A place for the unexpected.
An extract from A little Naked Music, a novel, copyright: Alan McMurtrie, 2012.
1941, the Narrator is Ida, Swiss common-law wife of a Royal Marine (Bandsman Gerry Powell) left lonely & stranded by War. (See also: A little Naked Music under LONGER READ.)
Sitting in the evening in Brenda’s kitchen, was all very good, but what shall I do with the Day? What do I know except clothes & Konzerts? Well, there is something I was once good for.
I bike down to the big hospital in Plymouth, & can I help? I explain I made a Year & a Half of my Training for a nursing Sister in Zurich before I wed. I didn’t say I shall have given it up anyway, because I do give things up. It is my big failing. I let her think my to be married is the Ground for giving up.
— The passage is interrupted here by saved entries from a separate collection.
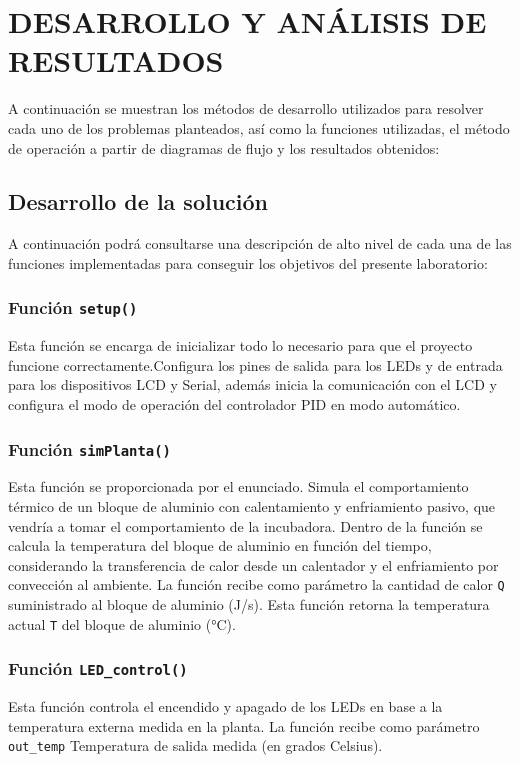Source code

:\newpage
\section{DESARROLLO Y ANÁLISIS DE RESULTADOS}

A continuación se muestran los métodos de desarrollo utilizados para resolver cada uno de los problemas planteados, así como la funciones utilizadas, el método de operación a partir de diagramas de flujo y los resultados obtenidos:

\subsection{Desarrollo de la solución}

A continuación podrá consultarse una descripción de alto nivel de cada una de las funciones implementadas para conseguir los objetivos del presente laboratorio: 

\subsubsection{Función \texttt{setup()}}
Esta función se encarga de inicializar todo lo necesario para que el proyecto funcione correctamente.Configura los pines de salida para los LEDs y de entrada para los dispositivos LCD y Serial, además inicia la comunicación con el LCD y configura el modo de operación del controlador PID en modo automático.

\subsubsection{Función \texttt{simPlanta()}}
Esta función se proporcionada por el enunciado. Simula el comportamiento térmico de un bloque de aluminio con calentamiento y enfriamiento pasivo, que vendría a tomar el comportamiento de la incubadora. Dentro de la función se calcula la temperatura del bloque de aluminio en función del tiempo, considerando la transferencia de calor desde un calentador y el enfriamiento por convección al ambiente. La función recibe como parámetro la cantidad de calor \texttt{Q} suministrado al bloque de aluminio (J/s). Esta función retorna la temperatura actual \texttt{T} del bloque de aluminio (°C).

\subsubsection{Función \texttt{LED\_control()}}
Esta función controla el encendido y apagado de los LEDs en base a la temperatura externa medida en la planta. La función recibe como parámetro \texttt{out\_temp} Temperatura de salida medida (en grados Celsius).
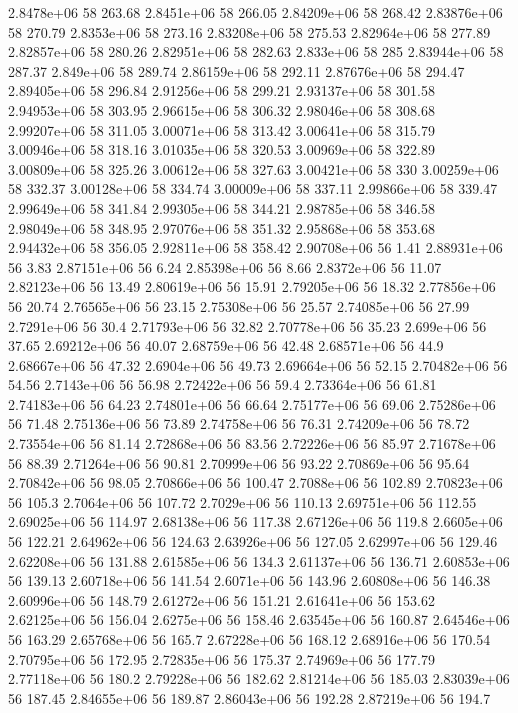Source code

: 2.8478e+06 58 263.68
2.8451e+06 58 266.05
2.84209e+06 58 268.42
2.83876e+06 58 270.79
2.8353e+06 58 273.16
2.83208e+06 58 275.53
2.82964e+06 58 277.89
2.82857e+06 58 280.26
2.82951e+06 58 282.63
2.833e+06 58 285
2.83944e+06 58 287.37
2.849e+06 58 289.74
2.86159e+06 58 292.11
2.87676e+06 58 294.47
2.89405e+06 58 296.84
2.91256e+06 58 299.21
2.93137e+06 58 301.58
2.94953e+06 58 303.95
2.96615e+06 58 306.32
2.98046e+06 58 308.68
2.99207e+06 58 311.05
3.00071e+06 58 313.42
3.00641e+06 58 315.79
3.00946e+06 58 318.16
3.01035e+06 58 320.53
3.00969e+06 58 322.89
3.00809e+06 58 325.26
3.00612e+06 58 327.63
3.00421e+06 58 330
3.00259e+06 58 332.37
3.00128e+06 58 334.74
3.00009e+06 58 337.11
2.99866e+06 58 339.47
2.99649e+06 58 341.84
2.99305e+06 58 344.21
2.98785e+06 58 346.58
2.98049e+06 58 348.95
2.97076e+06 58 351.32
2.95868e+06 58 353.68
2.94432e+06 58 356.05
2.92811e+06 58 358.42
2.90708e+06 56 1.41
2.88931e+06 56 3.83
2.87151e+06 56 6.24
2.85398e+06 56 8.66
2.8372e+06 56 11.07
2.82123e+06 56 13.49
2.80619e+06 56 15.91
2.79205e+06 56 18.32
2.77856e+06 56 20.74
2.76565e+06 56 23.15
2.75308e+06 56 25.57
2.74085e+06 56 27.99
2.7291e+06 56 30.4
2.71793e+06 56 32.82
2.70778e+06 56 35.23
2.699e+06 56 37.65
2.69212e+06 56 40.07
2.68759e+06 56 42.48
2.68571e+06 56 44.9
2.68667e+06 56 47.32
2.6904e+06 56 49.73
2.69664e+06 56 52.15
2.70482e+06 56 54.56
2.7143e+06 56 56.98
2.72422e+06 56 59.4
2.73364e+06 56 61.81
2.74183e+06 56 64.23
2.74801e+06 56 66.64
2.75177e+06 56 69.06
2.75286e+06 56 71.48
2.75136e+06 56 73.89
2.74758e+06 56 76.31
2.74209e+06 56 78.72
2.73554e+06 56 81.14
2.72868e+06 56 83.56
2.72226e+06 56 85.97
2.71678e+06 56 88.39
2.71264e+06 56 90.81
2.70999e+06 56 93.22
2.70869e+06 56 95.64
2.70842e+06 56 98.05
2.70866e+06 56 100.47
2.7088e+06 56 102.89
2.70823e+06 56 105.3
2.7064e+06 56 107.72
2.7029e+06 56 110.13
2.69751e+06 56 112.55
2.69025e+06 56 114.97
2.68138e+06 56 117.38
2.67126e+06 56 119.8
2.6605e+06 56 122.21
2.64962e+06 56 124.63
2.63926e+06 56 127.05
2.62997e+06 56 129.46
2.62208e+06 56 131.88
2.61585e+06 56 134.3
2.61137e+06 56 136.71
2.60853e+06 56 139.13
2.60718e+06 56 141.54
2.6071e+06 56 143.96
2.60808e+06 56 146.38
2.60996e+06 56 148.79
2.61272e+06 56 151.21
2.61641e+06 56 153.62
2.62125e+06 56 156.04
2.6275e+06 56 158.46
2.63545e+06 56 160.87
2.64546e+06 56 163.29
2.65768e+06 56 165.7
2.67228e+06 56 168.12
2.68916e+06 56 170.54
2.70795e+06 56 172.95
2.72835e+06 56 175.37
2.74969e+06 56 177.79
2.77118e+06 56 180.2
2.79228e+06 56 182.62
2.81214e+06 56 185.03
2.83039e+06 56 187.45
2.84655e+06 56 189.87
2.86043e+06 56 192.28
2.87219e+06 56 194.7
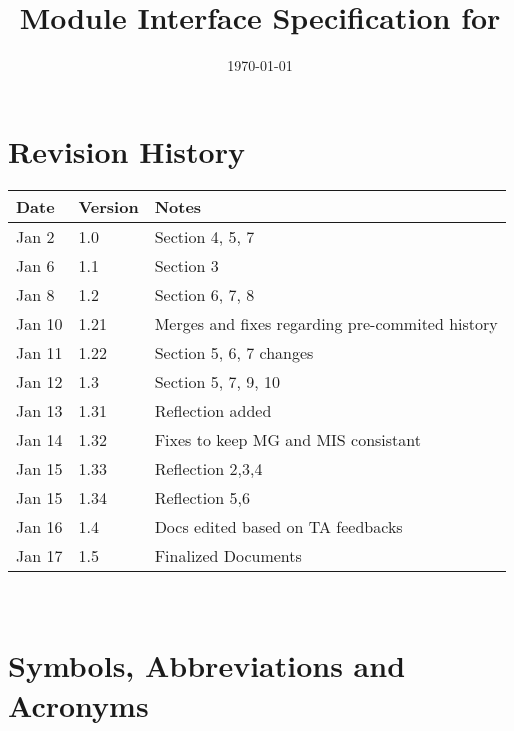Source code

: \documentclass[12pt, titlepage]{article}
\begin{document}
\title{Module Interface Specification for \progname{}}

\author{\authname}

\date{\today}

\maketitle


\section{Revision History}

\begin{tabularx}{\textwidth}{p{3cm}p{2cm}X}
\toprule {\bf Date} & {\bf Version} & {\bf Notes}\\
\midrule
Jan 2 & 1.0 & Section 4, 5, 7\\
Jan 6 & 1.1 & Section 3\\
Jan 8 & 1.2 & Section 6, 7, 8\\
Jan 10 & 1.21 & Merges and fixes regarding pre-commited history\\
Jan 11 & 1.22 & Section 5, 6, 7 changes\\
Jan 12 & 1.3 & Section 5, 7, 9, 10\\
Jan 13 & 1.31 & Reflection added\\
Jan 14 & 1.32 & Fixes to keep MG and MIS consistant\\
Jan 15 & 1.33 & Reflection 2,3,4\\
Jan 15 & 1.34 & Reflection 5,6\\
Jan 16 & 1.4 & Docs edited based on TA feedbacks\\
Jan 17 & 1.5 & Finalized Documents\\
\bottomrule
\end{tabularx}

~\newpage

\section{Symbols, Abbreviations and Acronyms}
\end{document}
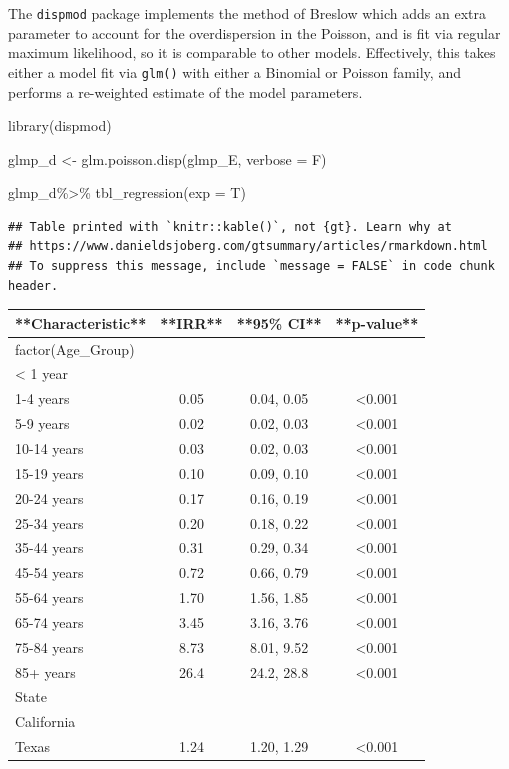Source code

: \documentclass[
]{article}
\newenvironment{Shaded}{\begin{snugshade}}{\end{snugshade}}
\newcommand{\AttributeTok}[1]{\textcolor[rgb]{0.77,0.63,0.00}{#1}}
\newcommand{\FunctionTok}[1]{\textcolor[rgb]{0.00,0.00,0.00}{#1}}
\newcommand{\NormalTok}[1]{#1}
\newcommand{\OtherTok}[1]{\textcolor[rgb]{0.56,0.35,0.01}{#1}}
\newcommand{\SpecialCharTok}[1]{\textcolor[rgb]{0.00,0.00,0.00}{#1}}
\begin{document}
The \texttt{dispmod} package implements the method of Breslow \citeyearpar{breslow_extra-poisson_1984} which adds an extra parameter to account for the overdispersion in the Poisson, and is fit via regular maximum likelihood, so it is comparable to other models. Effectively, this takes either a model fit via \texttt{glm()} with either a Binomial or Poisson family, and performs a re-weighted estimate of the model parameters.

\begin{Shaded}
\begin{Highlighting}[]
\FunctionTok{library}\NormalTok{(dispmod)}

\NormalTok{glmp\_d }\OtherTok{\textless{}{-}} \FunctionTok{glm.poisson.disp}\NormalTok{(glmp\_E,}
                           \AttributeTok{verbose =}\NormalTok{ F)}

\NormalTok{glmp\_d}\SpecialCharTok{\%\textgreater{}\%}
  \FunctionTok{tbl\_regression}\NormalTok{(}\AttributeTok{exp =}\NormalTok{ T)}
\end{Highlighting}
\end{Shaded}

\begin{verbatim}
## Table printed with `knitr::kable()`, not {gt}. Learn why at
## https://www.danieldsjoberg.com/gtsummary/articles/rmarkdown.html
## To suppress this message, include `message = FALSE` in code chunk header.
\end{verbatim}

\begin{tabular}{l|c|c|c}
\hline
**Characteristic** & **IRR** & **95\% CI** & **p-value**\\
\hline
factor(Age\_Group) &  &  & \\
\hline
< 1 year &  &  & \\
\hline
1-4 years & 0.05 & 0.04, 0.05 & <0.001\\
\hline
5-9 years & 0.02 & 0.02, 0.03 & <0.001\\
\hline
10-14 years & 0.03 & 0.02, 0.03 & <0.001\\
\hline
15-19 years & 0.10 & 0.09, 0.10 & <0.001\\
\hline
20-24 years & 0.17 & 0.16, 0.19 & <0.001\\
\hline
25-34 years & 0.20 & 0.18, 0.22 & <0.001\\
\hline
35-44 years & 0.31 & 0.29, 0.34 & <0.001\\
\hline
45-54 years & 0.72 & 0.66, 0.79 & <0.001\\
\hline
55-64 years & 1.70 & 1.56, 1.85 & <0.001\\
\hline
65-74 years & 3.45 & 3.16, 3.76 & <0.001\\
\hline
75-84 years & 8.73 & 8.01, 9.52 & <0.001\\
\hline
85+ years & 26.4 & 24.2, 28.8 & <0.001\\
\hline
State &  &  & \\
\hline
California &  &  & \\
\hline
Texas & 1.24 & 1.20, 1.29 & <0.001\\
\hline
\end{tabular}
\end{document}
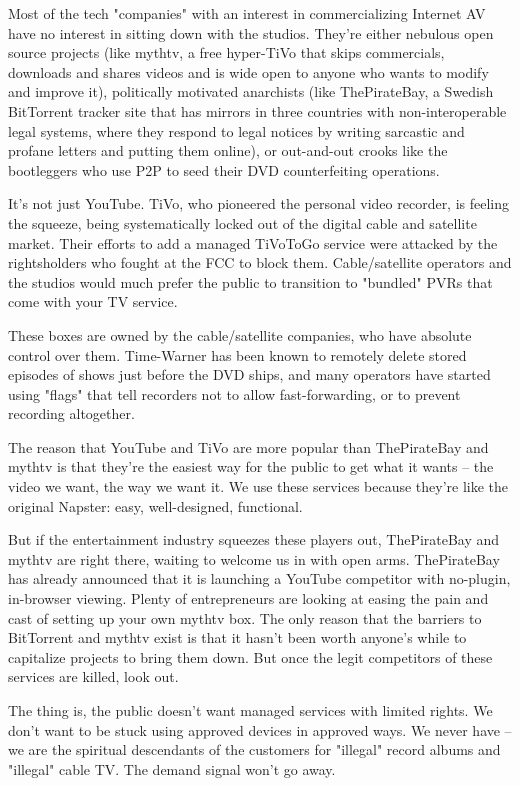 Most of the tech "companies" with an interest in commercializing
Internet AV have no interest in sitting down with the studios.
They're either nebulous open source projects (like mythtv, a free
hyper-TiVo that skips commercials, downloads and shares videos and
is wide open to anyone who wants to modify and improve it),
politically motivated anarchists (like ThePirateBay, a Swedish
BitTorrent tracker site that has mirrors in three countries with
non-interoperable legal systems, where they respond to legal
notices by writing sarcastic and profane letters and putting them
online), or out-and-out crooks like the bootleggers who use P2P to
seed their DVD counterfeiting operations.

It's not just YouTube. TiVo, who pioneered the personal video
recorder, is feeling the squeeze, being systematically locked out
of the digital cable and satellite market. Their efforts to add a
managed TiVoToGo service were attacked by the rightsholders who
fought at the FCC to block them. Cable/satellite operators and the
studios would much prefer the public to transition to "bundled"
PVRs that come with your TV service.

These boxes are owned by the cable/satellite companies, who have
absolute control over them. Time-Warner has been known to remotely
delete stored episodes of shows just before the DVD ships, and many
operators have started using "flags" that tell recorders not to
allow fast-forwarding, or to prevent recording altogether.

The reason that YouTube and TiVo are more popular than ThePirateBay
and mythtv is that they're the easiest way for the public to get
what it wants -- the video we want, the way we want it. We use
these services because they're like the original Napster: easy,
well-designed, functional.

But if the entertainment industry squeezes these players out,
ThePirateBay and mythtv are right there, waiting to welcome us in
with open arms. ThePirateBay has already announced that it is
launching a YouTube competitor with no-plugin, in-browser viewing.
Plenty of entrepreneurs are looking at easing the pain and cast of
setting up your own mythtv box. The only reason that the barriers
to BitTorrent and mythtv exist is that it hasn't been worth
anyone's while to capitalize projects to bring them down. But once
the legit competitors of these services are killed, look out.

The thing is, the public doesn't want managed services with limited
rights. We don't want to be stuck using approved devices in
approved ways. We never have -- we are the spiritual descendants of
the customers for "illegal" record albums and "illegal" cable TV.
The demand signal won't go away.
I wait. She shakes the Head.
“No, dear, you’re not fully trained, & you’re a foreign lady, aren’t you?”
“Yes.”
“Thought as much. Listen, tell you what. Try the Lockyer Street Hospital. Nearer the Docks. Get more cuts & Abrasions than we do. Might use you for First aid. Worth a try, dear.”
Lockyer Street is not easy to find. And once found, the Klinik not easy to understand. It is an older building & Matron’s Bureau is down a puzzle of dark corridors. I knock.
“Come!”
She is a big, korsetted woman & so much a dragon, I almost forget to say ‘Good Morning’. I do forget the English don’t offer the Hand, & one feels stupid with the Hand stuck out & nobody takes it. Also she stares me in Silence. I want to turn & go. ‘Nein, Ida, nein, mein Kind! Be brave! Be not a Frog.’ And I quickly, Ja, too quickly explain, one & a half Years Nurse.. But I nearly not finish my Phrase. I doubt this Matron’s face, & I have seen she does not like me. The other was unwilling, but kind. This one, hard, like the Bones of her Korsett, nudging through the dark-blue Frock.
“I don’t engage untrained Personal in my Wards, & does that Ring tell me you are married?
“Ja.”
“You know the Rule. In a time of such unemployment? You should know better.”
“But there’s a War on!”
“Indeed! And still a Million unemployed.'“
“Actually, not asking for to be paid. Just somehow I can help.”
“O, you’re a volunteer! You should have said. Can you read?”
(This is too much. My Nerve gives way to lipbitten Anger. So, I have lost, but I will loose with Worth!)
“Read? Ja, we Swiss are taught to read! By the foreign church Missionaries, you know.”
She hasn’t seen my Nerves. She don’t now see my Ironie either.
“I mean, can you read English?”
“Ja, I am now reading ‘Gone with the Wind’.”
(I don’t tell how slow.)
“You are lucky you have the time. Nurse! (What’s your Name?) Nurse, Mrs Powell is going to read to the Lungs. Take her down. And say she may participate in the Staff Tea-brake.”
Despite all, I feel pleased to be wanted. But reading aloud to the Lungs sounds like an ugly Prospekt. Large jars in a Doctor Museum? with brown pickled Things wanting to be read to? I had no time to imagine it, for the truth was if anything worse.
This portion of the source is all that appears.